TASK GOAL: All of the entries below need repeating exactly, apart from their images.

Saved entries
========================================
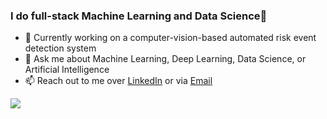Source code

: ### I do full-stack Machine Learning and Data Science🚀
- 🔭 Currently working on a computer-vision-based automated risk event detection system
- 💬 Ask me about Machine Learning, Deep Learning, Data Science, or Artificial Intelligence
- 📫 Reach out to me over [LinkedIn](https://www.linkedin.com/in/m-ali-haider/) or via [Email](mailto:m.allihaider@gmail.com)
<img src="https://github-readme-stats.vercel.app/api?username=allihaider&&show_icons=true&title_color=ffffff&icon_color=bb2acf&text_color=daf7dc&bg_color=151515">

<!--
**allihaider/allihaider** is a ✨ _special_ ✨ repository because its `README.md` (this file) appears on your GitHub profile.

Here are some ideas to get you started:

- 🌱 I’m currently learning ...
- 👯 I’m looking to collaborate on ...
- 🤔 I’m looking for help with ...
- 💬 Ask me about ...
- 📫 How to reach me: ...
- 😄 Pronouns: ...
- ⚡ Fun fact: ...
-->
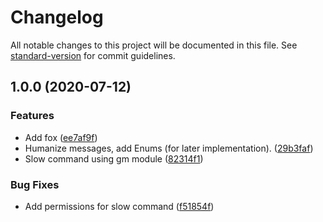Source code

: # Changelog

All notable changes to this project will be documented in this file. See [standard-version](https://github.com/conventional-changelog/standard-version) for commit guidelines.

## 1.0.0 (2020-07-12)


### Features

* Add fox ([ee7af9f](https://github.com/DefaultSobriquet/Illustra/commit/ee7af9f5541d2ecd7d4b6cf7efd234f932a20cc1))
* Humanize messages, add Enums (for later implementation). ([29b3faf](https://github.com/DefaultSobriquet/Illustra/commit/29b3faf2172316d2fcf953b2a098e83770a18495))
* Slow command using gm module ([82314f1](https://github.com/DefaultSobriquet/Illustra/commit/82314f1a51ff38a19f037864ff8bf078c66f67e2))


### Bug Fixes

* Add permissions for slow command ([f51854f](https://github.com/DefaultSobriquet/Illustra/commit/f51854f35758f70eed8241d6aae50e7dd2725937))
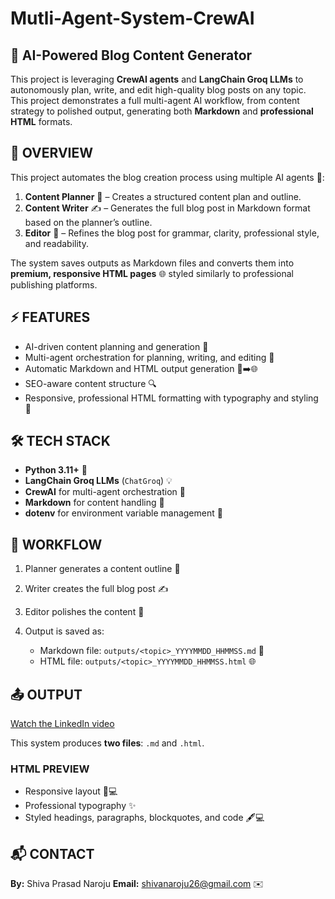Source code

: # Mutli-Agent-System-CrewAI

## 📝 AI-Powered Blog Content Generator

This project is leveraging **CrewAI agents** and **LangChain Groq LLMs** to autonomously plan, write, and edit high-quality blog posts on any topic. This project demonstrates a full multi-agent AI workflow, from content strategy to polished output, generating both **Markdown** and **professional HTML** formats.

## 🌟 OVERVIEW

This project automates the blog creation process using multiple AI agents 🤖:

1. **Content Planner** 📝 – Creates a structured content plan and outline.  
2. **Content Writer** ✍️ – Generates the full blog post in Markdown format based on the planner’s outline.  
3. **Editor** 🧐 – Refines the blog post for grammar, clarity, professional style, and readability.  

The system saves outputs as Markdown files and converts them into **premium, responsive HTML pages** 🌐 styled similarly to professional publishing platforms.

## ⚡ FEATURES

- AI-driven content planning and generation 🤖  
- Multi-agent orchestration for planning, writing, and editing 🧩  
- Automatic Markdown and HTML output generation 📄➡️🌐  
- SEO-aware content structure 🔍  
- Responsive, professional HTML formatting with typography and styling 🎨  

## 🛠 TECH STACK

- **Python 3.11+** 🐍  
- **LangChain Groq LLMs** (`ChatGroq`) 💡  
- **CrewAI** for multi-agent orchestration 🧠  
- **Markdown** for content handling 📝  
- **dotenv** for environment variable management 🔑  

## 🔄 WORKFLOW

1. Planner generates a content outline 📝  
2. Writer creates the full blog post ✍️  
3. Editor polishes the content 🧐  
4. Output is saved as:  

   - Markdown file: `outputs/<topic>_YYYYMMDD_HHMMSS.md` 📄  
   - HTML file: `outputs/<topic>_YYYYMMDD_HHMMSS.html` 🌐  

## 📤 OUTPUT

[Watch the LinkedIn video](https://www.linkedin.com/posts/shiva-prasad-naroju-4772a6184_ai-aiagents-multiagentsystem-activity-7361865034626420737-dRGG)

This system produces **two files**: `.md` and `.html`.  

### HTML PREVIEW

- Responsive layout 📱💻  
- Professional typography ✨  
- Styled headings, paragraphs, blockquotes, and code 🖋️💻  

## 📬 CONTACT

**By:** Shiva Prasad Naroju
**Email:** shivanaroju26@gmail.com ✉️
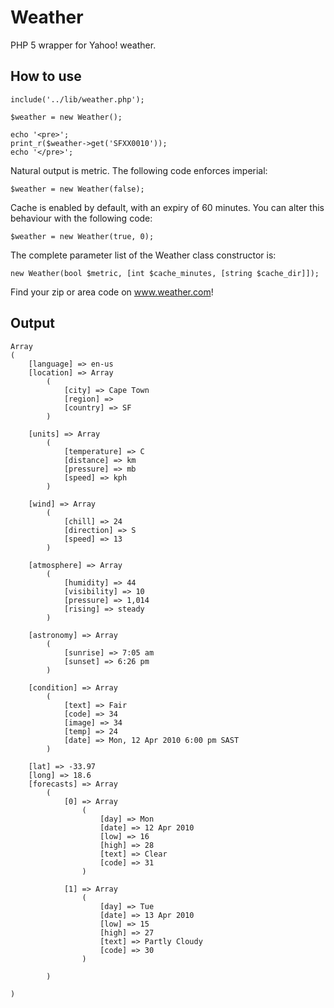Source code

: Weather
=======

PHP 5 wrapper for Yahoo! weather.

How to use
----------

    include('../lib/weather.php');
    
    $weather = new Weather();
    
    echo '<pre>';
    print_r($weather->get('SFXX0010'));
    echo '</pre>';
    
Natural output is metric. The following code enforces imperial:

    $weather = new Weather(false);
    
Cache is enabled by default, with an expiry of 60 minutes. You can alter this behaviour with the following code:

    $weather = new Weather(true, 0);
    
The complete parameter list of the Weather class constructor is:

    new Weather(bool $metric, [int $cache_minutes, [string $cache_dir]]);
    
Find your zip or area code on www.weather.com!
    
Output
------

    Array
    (
        [language] => en-us
        [location] => Array
            (
                [city] => Cape Town
                [region] => 
                [country] => SF
            )
    
        [units] => Array
            (
                [temperature] => C
                [distance] => km
                [pressure] => mb
                [speed] => kph
            )
    
        [wind] => Array
            (
                [chill] => 24
                [direction] => S
                [speed] => 13
            )
    
        [atmosphere] => Array
            (
                [humidity] => 44
                [visibility] => 10
                [pressure] => 1,014
                [rising] => steady
            )
    
        [astronomy] => Array
            (
                [sunrise] => 7:05 am
                [sunset] => 6:26 pm
            )
    
        [condition] => Array
            (
                [text] => Fair
                [code] => 34
                [image] => 34
                [temp] => 24
                [date] => Mon, 12 Apr 2010 6:00 pm SAST
            )
    
        [lat] => -33.97
        [long] => 18.6
        [forecasts] => Array
            (
                [0] => Array
                    (
                        [day] => Mon
                        [date] => 12 Apr 2010
                        [low] => 16
                        [high] => 28
                        [text] => Clear
                        [code] => 31
                    )
    
                [1] => Array
                    (
                        [day] => Tue
                        [date] => 13 Apr 2010
                        [low] => 15
                        [high] => 27
                        [text] => Partly Cloudy
                        [code] => 30
                    )
    
            )
    
    )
========================================
FINAL ANSWER:
Source code

: ### I do full-stack Machine Learning and Data Science🚀
- 🔭 Currently working on a computer-vision-based automated risk event detection system
- 💬 Ask me about Machine Learning, Deep Learning, Data Science, or Artificial Intelligence
- 📫 Reach out to me over [LinkedIn](https://www.linkedin.com/in/m-ali-haider/) or via [Email](mailto:m.allihaider@gmail.com)
<img src="https://github-readme-stats.vercel.app/api?username=allihaider&&show_icons=true&title_color=ffffff&icon_color=bb2acf&text_color=daf7dc&bg_color=151515">

<!--
**allihaider/allihaider** is a ✨ _special_ ✨ repository because its `README.md` (this file) appears on your GitHub profile.

Here are some ideas to get you started:

- 🌱 I’m currently learning ...
- 👯 I’m looking to collaborate on ...
- 🤔 I’m looking for help with ...
- 💬 Ask me about ...
- 📫 How to reach me: ...
- 😄 Pronouns: ...
- ⚡ Fun fact: ...
-->
Source code

: # Changelog

All notable changes to this project will be documented in this file. See [standard-version](https://github.com/conventional-changelog/standard-version) for commit guidelines.

## 1.0.0 (2020-07-12)


### Features

* Add fox ([ee7af9f](https://github.com/DefaultSobriquet/Illustra/commit/ee7af9f5541d2ecd7d4b6cf7efd234f932a20cc1))
* Humanize messages, add Enums (for later implementation). ([29b3faf](https://github.com/DefaultSobriquet/Illustra/commit/29b3faf2172316d2fcf953b2a098e83770a18495))
* Slow command using gm module ([82314f1](https://github.com/DefaultSobriquet/Illustra/commit/82314f1a51ff38a19f037864ff8bf078c66f67e2))


### Bug Fixes

* Add permissions for slow command ([f51854f](https://github.com/DefaultSobriquet/Illustra/commit/f51854f35758f70eed8241d6aae50e7dd2725937))
Source code

: # Mutli-Agent-System-CrewAI

## 📝 AI-Powered Blog Content Generator

This project is leveraging **CrewAI agents** and **LangChain Groq LLMs** to autonomously plan, write, and edit high-quality blog posts on any topic. This project demonstrates a full multi-agent AI workflow, from content strategy to polished output, generating both **Markdown** and **professional HTML** formats.

## 🌟 OVERVIEW

This project automates the blog creation process using multiple AI agents 🤖:

1. **Content Planner** 📝 – Creates a structured content plan and outline.  
2. **Content Writer** ✍️ – Generates the full blog post in Markdown format based on the planner’s outline.  
3. **Editor** 🧐 – Refines the blog post for grammar, clarity, professional style, and readability.  

The system saves outputs as Markdown files and converts them into **premium, responsive HTML pages** 🌐 styled similarly to professional publishing platforms.

## ⚡ FEATURES

- AI-driven content planning and generation 🤖  
- Multi-agent orchestration for planning, writing, and editing 🧩  
- Automatic Markdown and HTML output generation 📄➡️🌐  
- SEO-aware content structure 🔍  
- Responsive, professional HTML formatting with typography and styling 🎨  

## 🛠 TECH STACK

- **Python 3.11+** 🐍  
- **LangChain Groq LLMs** (`ChatGroq`) 💡  
- **CrewAI** for multi-agent orchestration 🧠  
- **Markdown** for content handling 📝  
- **dotenv** for environment variable management 🔑  

## 🔄 WORKFLOW

1. Planner generates a content outline 📝  
2. Writer creates the full blog post ✍️  
3. Editor polishes the content 🧐  
4. Output is saved as:  

   - Markdown file: `outputs/<topic>_YYYYMMDD_HHMMSS.md` 📄  
   - HTML file: `outputs/<topic>_YYYYMMDD_HHMMSS.html` 🌐  

## 📤 OUTPUT

[Watch the LinkedIn video](https://www.linkedin.com/posts/shiva-prasad-naroju-4772a6184_ai-aiagents-multiagentsystem-activity-7361865034626420737-dRGG)

This system produces **two files**: `.md` and `.html`.  

### HTML PREVIEW

- Responsive layout 📱💻  
- Professional typography ✨  
- Styled headings, paragraphs, blockquotes, and code 🖋️💻  

## 📬 CONTACT

**By:** Shiva Prasad Naroju
**Email:** shivanaroju26@gmail.com ✉️
Source code

: Weather
=======

PHP 5 wrapper for Yahoo! weather.

How to use
----------

    include('../lib/weather.php');
    
    $weather = new Weather();
    
    echo '<pre>';
    print_r($weather->get('SFXX0010'));
    echo '</pre>';
    
Natural output is metric. The following code enforces imperial:

    $weather = new Weather(false);
    
Cache is enabled by default, with an expiry of 60 minutes. You can alter this behaviour with the following code:

    $weather = new Weather(true, 0);
    
The complete parameter list of the Weather class constructor is:

    new Weather(bool $metric, [int $cache_minutes, [string $cache_dir]]);
    
Find your zip or area code on www.weather.com!
    
Output
------

    Array
    (
        [language] => en-us
        [location] => Array
            (
                [city] => Cape Town
                [region] => 
                [country] => SF
            )
    
        [units] => Array
            (
                [temperature] => C
                [distance] => km
                [pressure] => mb
                [speed] => kph
            )
    
        [wind] => Array
            (
                [chill] => 24
                [direction] => S
                [speed] => 13
            )
    
        [atmosphere] => Array
            (
                [humidity] => 44
                [visibility] => 10
                [pressure] => 1,014
                [rising] => steady
            )
    
        [astronomy] => Array
            (
                [sunrise] => 7:05 am
                [sunset] => 6:26 pm
            )
    
        [condition] => Array
            (
                [text] => Fair
                [code] => 34
                [image] => 34
                [temp] => 24
                [date] => Mon, 12 Apr 2010 6:00 pm SAST
            )
    
        [lat] => -33.97
        [long] => 18.6
        [forecasts] => Array
            (
                [0] => Array
                    (
                        [day] => Mon
                        [date] => 12 Apr 2010
                        [low] => 16
                        [high] => 28
                        [text] => Clear
                        [code] => 31
                    )
    
                [1] => Array
                    (
                        [day] => Tue
                        [date] => 13 Apr 2010
                        [low] => 15
                        [high] => 27
                        [text] => Partly Cloudy
                        [code] => 30
                    )
    
            )
    
    )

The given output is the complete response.